(GIVEN DATA Opens)

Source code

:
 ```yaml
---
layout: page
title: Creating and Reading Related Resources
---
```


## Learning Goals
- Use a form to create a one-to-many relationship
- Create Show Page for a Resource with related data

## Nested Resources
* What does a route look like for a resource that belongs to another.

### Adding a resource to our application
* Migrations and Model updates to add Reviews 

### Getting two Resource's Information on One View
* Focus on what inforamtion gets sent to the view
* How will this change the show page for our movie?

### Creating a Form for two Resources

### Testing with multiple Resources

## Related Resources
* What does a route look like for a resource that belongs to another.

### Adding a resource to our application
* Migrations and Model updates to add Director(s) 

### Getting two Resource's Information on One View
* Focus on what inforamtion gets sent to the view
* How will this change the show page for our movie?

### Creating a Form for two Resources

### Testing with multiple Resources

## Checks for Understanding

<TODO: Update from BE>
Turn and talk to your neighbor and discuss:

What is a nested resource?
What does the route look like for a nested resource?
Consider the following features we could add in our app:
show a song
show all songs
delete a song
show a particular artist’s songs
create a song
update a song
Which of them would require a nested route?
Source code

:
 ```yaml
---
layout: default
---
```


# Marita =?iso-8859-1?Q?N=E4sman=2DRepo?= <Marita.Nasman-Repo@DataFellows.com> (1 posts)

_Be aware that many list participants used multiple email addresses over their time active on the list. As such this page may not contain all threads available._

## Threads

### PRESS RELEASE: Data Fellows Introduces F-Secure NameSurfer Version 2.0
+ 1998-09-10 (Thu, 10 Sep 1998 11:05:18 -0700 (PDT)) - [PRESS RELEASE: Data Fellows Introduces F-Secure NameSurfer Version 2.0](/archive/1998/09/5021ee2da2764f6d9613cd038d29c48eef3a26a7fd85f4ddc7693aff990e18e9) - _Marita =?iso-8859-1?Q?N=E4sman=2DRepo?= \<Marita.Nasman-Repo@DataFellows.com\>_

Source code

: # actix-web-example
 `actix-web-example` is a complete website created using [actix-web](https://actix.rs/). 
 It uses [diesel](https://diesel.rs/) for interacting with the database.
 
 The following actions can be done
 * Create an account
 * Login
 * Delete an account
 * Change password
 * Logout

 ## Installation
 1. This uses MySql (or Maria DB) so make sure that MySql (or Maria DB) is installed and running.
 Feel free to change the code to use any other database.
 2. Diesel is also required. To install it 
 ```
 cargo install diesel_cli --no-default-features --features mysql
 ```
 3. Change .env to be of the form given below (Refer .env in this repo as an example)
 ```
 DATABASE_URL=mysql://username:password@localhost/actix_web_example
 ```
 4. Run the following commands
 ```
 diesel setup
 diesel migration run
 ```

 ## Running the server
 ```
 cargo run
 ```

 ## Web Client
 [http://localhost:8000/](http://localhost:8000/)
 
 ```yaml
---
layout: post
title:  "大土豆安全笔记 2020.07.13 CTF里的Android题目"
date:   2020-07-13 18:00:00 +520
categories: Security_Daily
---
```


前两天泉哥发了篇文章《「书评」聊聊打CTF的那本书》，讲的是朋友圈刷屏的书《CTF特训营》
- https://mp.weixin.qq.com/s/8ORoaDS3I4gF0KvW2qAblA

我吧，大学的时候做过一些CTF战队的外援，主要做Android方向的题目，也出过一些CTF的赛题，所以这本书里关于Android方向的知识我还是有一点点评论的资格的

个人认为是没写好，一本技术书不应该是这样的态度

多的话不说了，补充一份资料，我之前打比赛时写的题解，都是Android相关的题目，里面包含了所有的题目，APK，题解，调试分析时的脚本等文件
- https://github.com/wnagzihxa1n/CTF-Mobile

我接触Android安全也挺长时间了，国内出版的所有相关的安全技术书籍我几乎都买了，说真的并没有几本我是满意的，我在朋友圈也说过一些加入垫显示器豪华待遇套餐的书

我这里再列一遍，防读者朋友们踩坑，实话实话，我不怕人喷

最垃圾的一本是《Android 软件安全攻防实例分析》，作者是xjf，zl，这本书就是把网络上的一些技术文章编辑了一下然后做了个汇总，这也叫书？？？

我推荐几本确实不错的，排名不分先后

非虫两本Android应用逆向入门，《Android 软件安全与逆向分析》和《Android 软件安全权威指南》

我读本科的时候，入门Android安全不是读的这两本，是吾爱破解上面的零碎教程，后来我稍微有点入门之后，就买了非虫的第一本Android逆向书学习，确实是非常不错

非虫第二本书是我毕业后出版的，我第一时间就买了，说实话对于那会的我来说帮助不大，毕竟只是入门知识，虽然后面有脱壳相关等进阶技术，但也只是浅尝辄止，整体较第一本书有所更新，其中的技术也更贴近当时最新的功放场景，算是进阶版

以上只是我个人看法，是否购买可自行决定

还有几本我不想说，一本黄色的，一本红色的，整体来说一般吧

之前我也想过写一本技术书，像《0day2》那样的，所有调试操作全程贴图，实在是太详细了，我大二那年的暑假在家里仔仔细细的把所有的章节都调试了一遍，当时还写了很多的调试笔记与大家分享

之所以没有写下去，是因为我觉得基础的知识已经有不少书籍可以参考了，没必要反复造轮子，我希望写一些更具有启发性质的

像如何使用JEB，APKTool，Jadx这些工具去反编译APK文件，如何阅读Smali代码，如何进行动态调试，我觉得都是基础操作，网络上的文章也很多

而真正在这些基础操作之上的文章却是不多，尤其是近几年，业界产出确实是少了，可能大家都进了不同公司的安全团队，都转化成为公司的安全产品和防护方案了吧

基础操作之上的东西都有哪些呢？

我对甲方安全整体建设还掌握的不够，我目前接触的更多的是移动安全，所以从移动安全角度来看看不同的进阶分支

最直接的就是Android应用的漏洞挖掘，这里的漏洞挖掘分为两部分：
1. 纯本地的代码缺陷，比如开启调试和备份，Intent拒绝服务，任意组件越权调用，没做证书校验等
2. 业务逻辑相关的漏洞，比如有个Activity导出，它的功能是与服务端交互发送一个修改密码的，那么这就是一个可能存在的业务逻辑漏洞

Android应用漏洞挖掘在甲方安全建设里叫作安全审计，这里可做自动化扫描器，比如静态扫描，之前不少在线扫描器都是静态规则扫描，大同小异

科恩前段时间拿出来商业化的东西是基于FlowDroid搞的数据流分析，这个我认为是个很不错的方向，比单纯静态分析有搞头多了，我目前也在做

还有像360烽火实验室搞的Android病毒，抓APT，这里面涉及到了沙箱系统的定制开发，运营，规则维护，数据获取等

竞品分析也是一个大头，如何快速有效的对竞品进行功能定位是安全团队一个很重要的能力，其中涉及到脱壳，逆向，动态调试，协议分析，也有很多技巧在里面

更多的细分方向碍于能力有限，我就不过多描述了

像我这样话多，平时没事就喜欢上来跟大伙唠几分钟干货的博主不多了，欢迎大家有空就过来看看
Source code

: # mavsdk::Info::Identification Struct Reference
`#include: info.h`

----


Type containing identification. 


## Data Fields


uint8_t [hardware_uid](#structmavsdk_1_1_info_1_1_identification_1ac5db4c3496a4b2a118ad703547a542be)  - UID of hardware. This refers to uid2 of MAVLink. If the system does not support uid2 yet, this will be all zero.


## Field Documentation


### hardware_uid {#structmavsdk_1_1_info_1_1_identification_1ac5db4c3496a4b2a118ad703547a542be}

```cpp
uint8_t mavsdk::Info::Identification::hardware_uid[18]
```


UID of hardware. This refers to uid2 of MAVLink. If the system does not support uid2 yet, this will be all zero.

(GIVEN DATA Closes)

__PROBLEM REQUIREMENTS__
Every record in the listing above is to be copied exactly.

__ANSWER SECTION__
Source code

:
 ```yaml
---
layout: page
title: Creating and Reading Related Resources
---
```


## Learning Goals
- Use a form to create a one-to-many relationship
- Create Show Page for a Resource with related data

## Nested Resources
* What does a route look like for a resource that belongs to another.

### Adding a resource to our application
* Migrations and Model updates to add Reviews 

### Getting two Resource's Information on One View
* Focus on what inforamtion gets sent to the view
* How will this change the show page for our movie?

### Creating a Form for two Resources

### Testing with multiple Resources

## Related Resources
* What does a route look like for a resource that belongs to another.

### Adding a resource to our application
* Migrations and Model updates to add Director(s) 

### Getting two Resource's Information on One View
* Focus on what inforamtion gets sent to the view
* How will this change the show page for our movie?

### Creating a Form for two Resources

### Testing with multiple Resources

## Checks for Understanding

<TODO: Update from BE>
Turn and talk to your neighbor and discuss:

What is a nested resource?
What does the route look like for a nested resource?
Consider the following features we could add in our app:
show a song
show all songs
delete a song
show a particular artist’s songs
create a song
update a song
Which of them would require a nested route?
Source code

:
 ```yaml
---
layout: default
---
```


# Marita =?iso-8859-1?Q?N=E4sman=2DRepo?= <Marita.Nasman-Repo@DataFellows.com> (1 posts)

_Be aware that many list participants used multiple email addresses over their time active on the list. As such this page may not contain all threads available._

## Threads

### PRESS RELEASE: Data Fellows Introduces F-Secure NameSurfer Version 2.0
+ 1998-09-10 (Thu, 10 Sep 1998 11:05:18 -0700 (PDT)) - [PRESS RELEASE: Data Fellows Introduces F-Secure NameSurfer Version 2.0](/archive/1998/09/5021ee2da2764f6d9613cd038d29c48eef3a26a7fd85f4ddc7693aff990e18e9) - _Marita =?iso-8859-1?Q?N=E4sman=2DRepo?= \<Marita.Nasman-Repo@DataFellows.com\>_

Source code

: # actix-web-example
 `actix-web-example` is a complete website created using [actix-web](https://actix.rs/). 
 It uses [diesel](https://diesel.rs/) for interacting with the database.
 
 The following actions can be done
 * Create an account
 * Login
 * Delete an account
 * Change password
 * Logout

 ## Installation
 1. This uses MySql (or Maria DB) so make sure that MySql (or Maria DB) is installed and running.
 Feel free to change the code to use any other database.
 2. Diesel is also required. To install it 
 ```
 cargo install diesel_cli --no-default-features --features mysql
 ```
 3. Change .env to be of the form given below (Refer .env in this repo as an example)
 ```
 DATABASE_URL=mysql://username:password@localhost/actix_web_example
 ```
 4. Run the following commands
 ```
 diesel setup
 diesel migration run
 ```

 ## Running the server
 ```
 cargo run
 ```

 ## Web Client
 [http://localhost:8000/](http://localhost:8000/)
 
 ```yaml
---
layout: post
title:  "大土豆安全笔记 2020.07.13 CTF里的Android题目"
date:   2020-07-13 18:00:00 +520
categories: Security_Daily
---
```


前两天泉哥发了篇文章《「书评」聊聊打CTF的那本书》，讲的是朋友圈刷屏的书《CTF特训营》
- https://mp.weixin.qq.com/s/8ORoaDS3I4gF0KvW2qAblA

我吧，大学的时候做过一些CTF战队的外援，主要做Android方向的题目，也出过一些CTF的赛题，所以这本书里关于Android方向的知识我还是有一点点评论的资格的

个人认为是没写好，一本技术书不应该是这样的态度

多的话不说了，补充一份资料，我之前打比赛时写的题解，都是Android相关的题目，里面包含了所有的题目，APK，题解，调试分析时的脚本等文件
- https://github.com/wnagzihxa1n/CTF-Mobile

我接触Android安全也挺长时间了，国内出版的所有相关的安全技术书籍我几乎都买了，说真的并没有几本我是满意的，我在朋友圈也说过一些加入垫显示器豪华待遇套餐的书

我这里再列一遍，防读者朋友们踩坑，实话实话，我不怕人喷

最垃圾的一本是《Android 软件安全攻防实例分析》，作者是xjf，zl，这本书就是把网络上的一些技术文章编辑了一下然后做了个汇总，这也叫书？？？

我推荐几本确实不错的，排名不分先后

非虫两本Android应用逆向入门，《Android 软件安全与逆向分析》和《Android 软件安全权威指南》

我读本科的时候，入门Android安全不是读的这两本，是吾爱破解上面的零碎教程，后来我稍微有点入门之后，就买了非虫的第一本Android逆向书学习，确实是非常不错

非虫第二本书是我毕业后出版的，我第一时间就买了，说实话对于那会的我来说帮助不大，毕竟只是入门知识，虽然后面有脱壳相关等进阶技术，但也只是浅尝辄止，整体较第一本书有所更新，其中的技术也更贴近当时最新的功放场景，算是进阶版

以上只是我个人看法，是否购买可自行决定

还有几本我不想说，一本黄色的，一本红色的，整体来说一般吧

之前我也想过写一本技术书，像《0day2》那样的，所有调试操作全程贴图，实在是太详细了，我大二那年的暑假在家里仔仔细细的把所有的章节都调试了一遍，当时还写了很多的调试笔记与大家分享

之所以没有写下去，是因为我觉得基础的知识已经有不少书籍可以参考了，没必要反复造轮子，我希望写一些更具有启发性质的

像如何使用JEB，APKTool，Jadx这些工具去反编译APK文件，如何阅读Smali代码，如何进行动态调试，我觉得都是基础操作，网络上的文章也很多

而真正在这些基础操作之上的文章却是不多，尤其是近几年，业界产出确实是少了，可能大家都进了不同公司的安全团队，都转化成为公司的安全产品和防护方案了吧

基础操作之上的东西都有哪些呢？

我对甲方安全整体建设还掌握的不够，我目前接触的更多的是移动安全，所以从移动安全角度来看看不同的进阶分支

最直接的就是Android应用的漏洞挖掘，这里的漏洞挖掘分为两部分：
1. 纯本地的代码缺陷，比如开启调试和备份，Intent拒绝服务，任意组件越权调用，没做证书校验等
2. 业务逻辑相关的漏洞，比如有个Activity导出，它的功能是与服务端交互发送一个修改密码的，那么这就是一个可能存在的业务逻辑漏洞

Android应用漏洞挖掘在甲方安全建设里叫作安全审计，这里可做自动化扫描器，比如静态扫描，之前不少在线扫描器都是静态规则扫描，大同小异

科恩前段时间拿出来商业化的东西是基于FlowDroid搞的数据流分析，这个我认为是个很不错的方向，比单纯静态分析有搞头多了，我目前也在做

还有像360烽火实验室搞的Android病毒，抓APT，这里面涉及到了沙箱系统的定制开发，运营，规则维护，数据获取等

竞品分析也是一个大头，如何快速有效的对竞品进行功能定位是安全团队一个很重要的能力，其中涉及到脱壳，逆向，动态调试，协议分析，也有很多技巧在里面

更多的细分方向碍于能力有限，我就不过多描述了

像我这样话多，平时没事就喜欢上来跟大伙唠几分钟干货的博主不多了，欢迎大家有空就过来看看
Source code

: # mavsdk::Info::Identification Struct Reference
`#include: info.h`

----


Type containing identification. 


## Data Fields


uint8_t [hardware_uid](#structmavsdk_1_1_info_1_1_identification_1ac5db4c3496a4b2a118ad703547a542be)  - UID of hardware. This refers to uid2 of MAVLink. If the system does not support uid2 yet, this will be all zero.


## Field Documentation


### hardware_uid {#structmavsdk_1_1_info_1_1_identification_1ac5db4c3496a4b2a118ad703547a542be}

```cpp
uint8_t mavsdk::Info::Identification::hardware_uid[18]
```


UID of hardware. This refers to uid2 of MAVLink. If the system does not support uid2 yet, this will be all zero.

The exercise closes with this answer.